(Dataset entries)
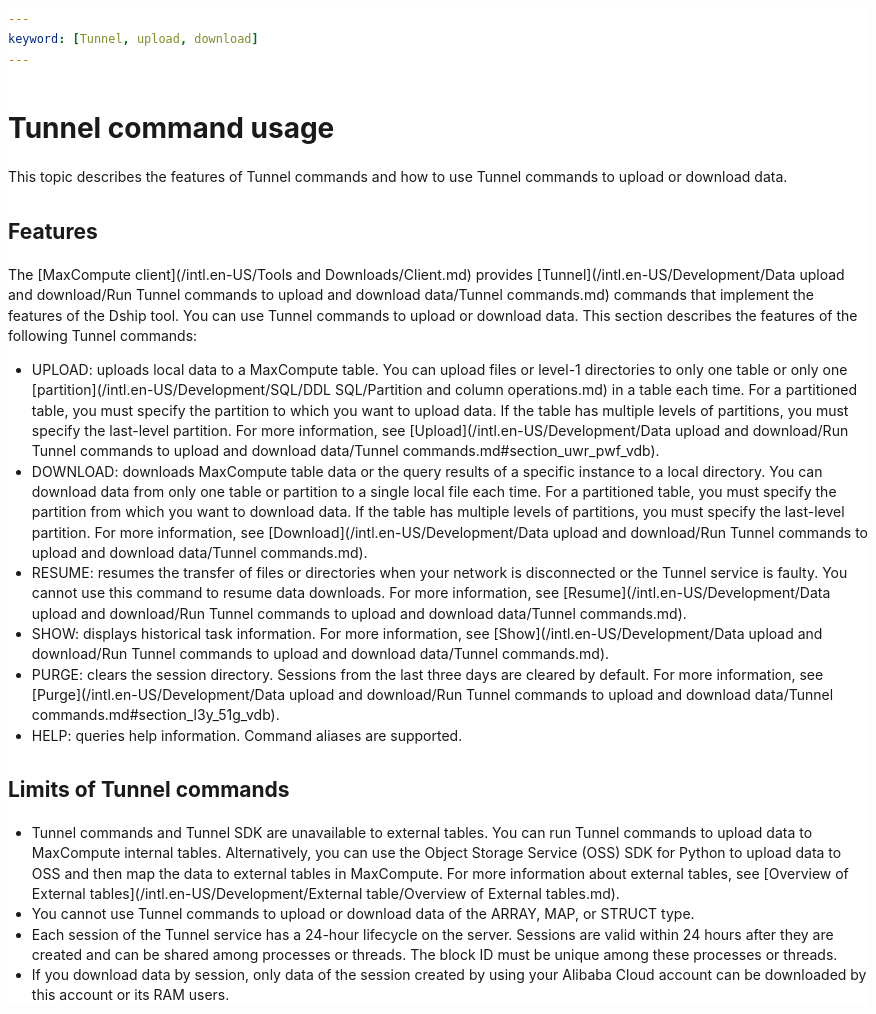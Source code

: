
 ```yaml
---
keyword: [Tunnel, upload, download]
---
```


# Tunnel command usage

This topic describes the features of Tunnel commands and how to use Tunnel commands to upload or download data.

## Features

The [MaxCompute client](/intl.en-US/Tools and Downloads/Client.md) provides [Tunnel](/intl.en-US/Development/Data upload and download/Run Tunnel commands to upload and download data/Tunnel commands.md) commands that implement the features of the Dship tool. You can use Tunnel commands to upload or download data. This section describes the features of the following Tunnel commands:

-   UPLOAD: uploads local data to a MaxCompute table. You can upload files or level-1 directories to only one table or only one [partition](/intl.en-US/Development/SQL/DDL SQL/Partition and column operations.md) in a table each time. For a partitioned table, you must specify the partition to which you want to upload data. If the table has multiple levels of partitions, you must specify the last-level partition. For more information, see [Upload](/intl.en-US/Development/Data upload and download/Run Tunnel commands to upload and download data/Tunnel commands.md#section_uwr_pwf_vdb).
-   DOWNLOAD: downloads MaxCompute table data or the query results of a specific instance to a local directory. You can download data from only one table or partition to a single local file each time. For a partitioned table, you must specify the partition from which you want to download data. If the table has multiple levels of partitions, you must specify the last-level partition. For more information, see [Download](/intl.en-US/Development/Data upload and download/Run Tunnel commands to upload and download data/Tunnel commands.md).
-   RESUME: resumes the transfer of files or directories when your network is disconnected or the Tunnel service is faulty. You cannot use this command to resume data downloads. For more information, see [Resume](/intl.en-US/Development/Data upload and download/Run Tunnel commands to upload and download data/Tunnel commands.md).
-   SHOW: displays historical task information. For more information, see [Show](/intl.en-US/Development/Data upload and download/Run Tunnel commands to upload and download data/Tunnel commands.md).
-   PURGE: clears the session directory. Sessions from the last three days are cleared by default. For more information, see [Purge](/intl.en-US/Development/Data upload and download/Run Tunnel commands to upload and download data/Tunnel commands.md#section_l3y_51g_vdb).
-   HELP: queries help information. Command aliases are supported.

## Limits of Tunnel commands

-   Tunnel commands and Tunnel SDK are unavailable to external tables. You can run Tunnel commands to upload data to MaxCompute internal tables. Alternatively, you can use the Object Storage Service \(OSS\) SDK for Python to upload data to OSS and then map the data to external tables in MaxCompute. For more information about external tables, see [Overview of External tables](/intl.en-US/Development/External table/Overview of External tables.md).
-   You cannot use Tunnel commands to upload or download data of the ARRAY, MAP, or STRUCT type.
-   Each session of the Tunnel service has a 24-hour lifecycle on the server. Sessions are valid within 24 hours after they are created and can be shared among processes or threads. The block ID must be unique among these processes or threads.
-   If you download data by session, only data of the session created by using your Alibaba Cloud account can be downloaded by this account or its RAM users.
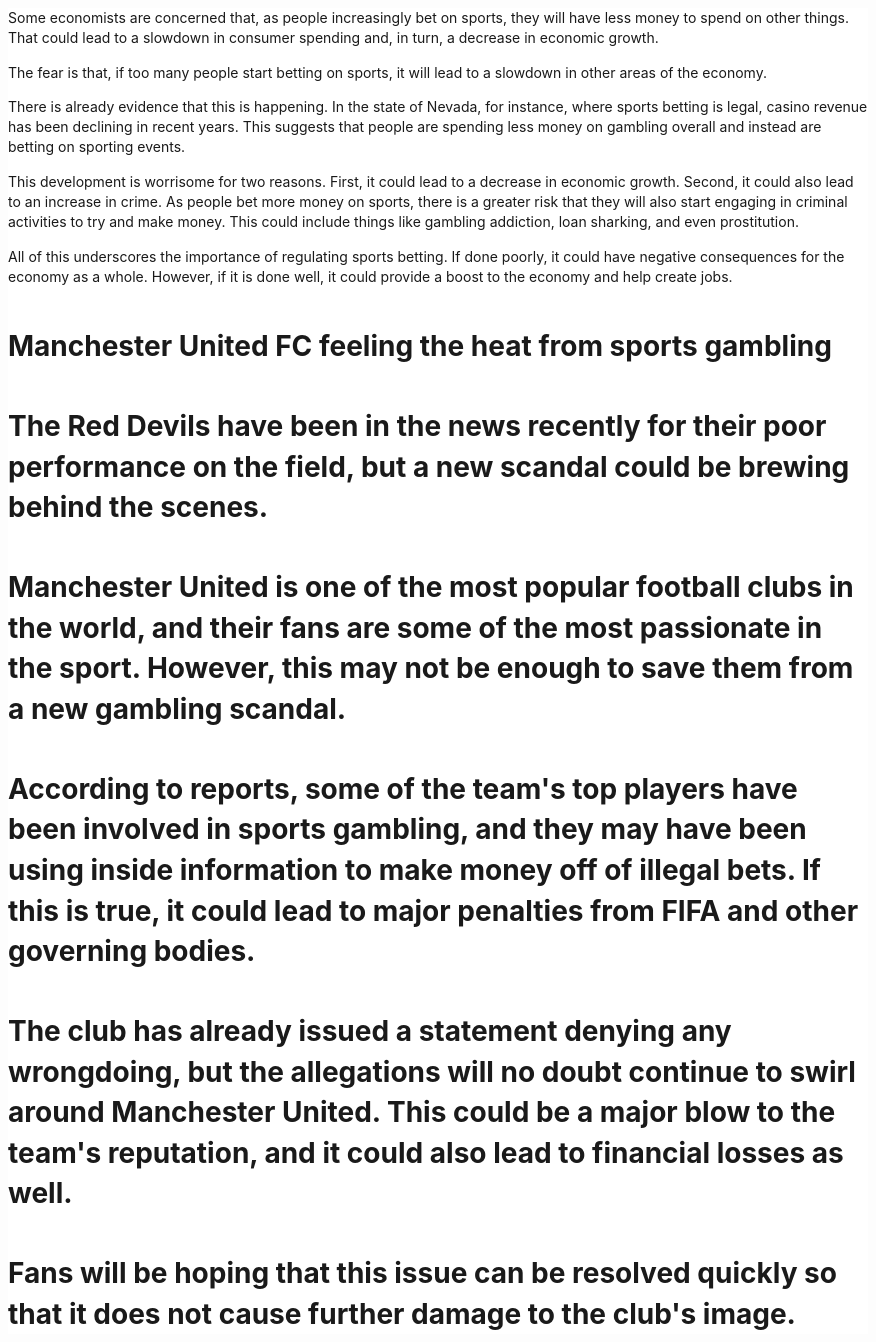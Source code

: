 Some economists are concerned that, as people increasingly bet on sports, they will have less money to spend on other things. That could lead to a slowdown in consumer spending and, in turn, a decrease in economic growth.

The fear is that, if too many people start betting on sports, it will lead to a slowdown in other areas of the economy.

There is already evidence that this is happening. In the state of Nevada, for instance, where sports betting is legal, casino revenue has been declining in recent years. This suggests that people are spending less money on gambling overall and instead are betting on sporting events.

This development is worrisome for two reasons. First, it could lead to a decrease in economic growth. Second, it could also lead to an increase in crime. As people bet more money on sports, there is a greater risk that they will also start engaging in criminal activities to try and make money. This could include things like gambling addiction, loan sharking, and even prostitution.

All of this underscores the importance of regulating sports betting. If done poorly, it could have negative consequences for the economy as a whole. However, if it is done well, it could provide a boost to the economy and help create jobs.

#  Manchester United FC feeling the heat from sports gambling

# The Red Devils have been in the news recently for their poor performance on the field, but a new scandal could be brewing behind the scenes.

# Manchester United is one of the most popular football clubs in the world, and their fans are some of the most passionate in the sport. However, this may not be enough to save them from a new gambling scandal.

# According to reports, some of the team's top players have been involved in sports gambling, and they may have been using inside information to make money off of illegal bets. If this is true, it could lead to major penalties from FIFA and other governing bodies.

# The club has already issued a statement denying any wrongdoing, but the allegations will no doubt continue to swirl around Manchester United. This could be a major blow to the team's reputation, and it could also lead to financial losses as well.

# Fans will be hoping that this issue can be resolved quickly so that it does not cause further damage to the club's image.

• _EXERCISE OBJECTIVE_:
The response should hold only an exact retyping of the lines from the beginning of the data through the line containing "The [MaxCompute client](/intl.en-US/Tools", both ends kept, pictures omitted.

• _TASK ANSWER_:
Source code

:
 ```yaml
---
keyword: [Tunnel, upload, download]
---
```


# Tunnel command usage

This topic describes the features of Tunnel commands and how to use Tunnel commands to upload or download data.

## Features

The [MaxCompute client](/intl.en-US/Tools and Downloads/Client.md) provides [Tunnel](/intl.en-US/Development/Data upload and download/Run Tunnel commands to upload and download data/Tunnel commands.md) commands that implement the features of the Dship tool. You can use Tunnel commands to upload or download data. This section describes the features of the following Tunnel commands:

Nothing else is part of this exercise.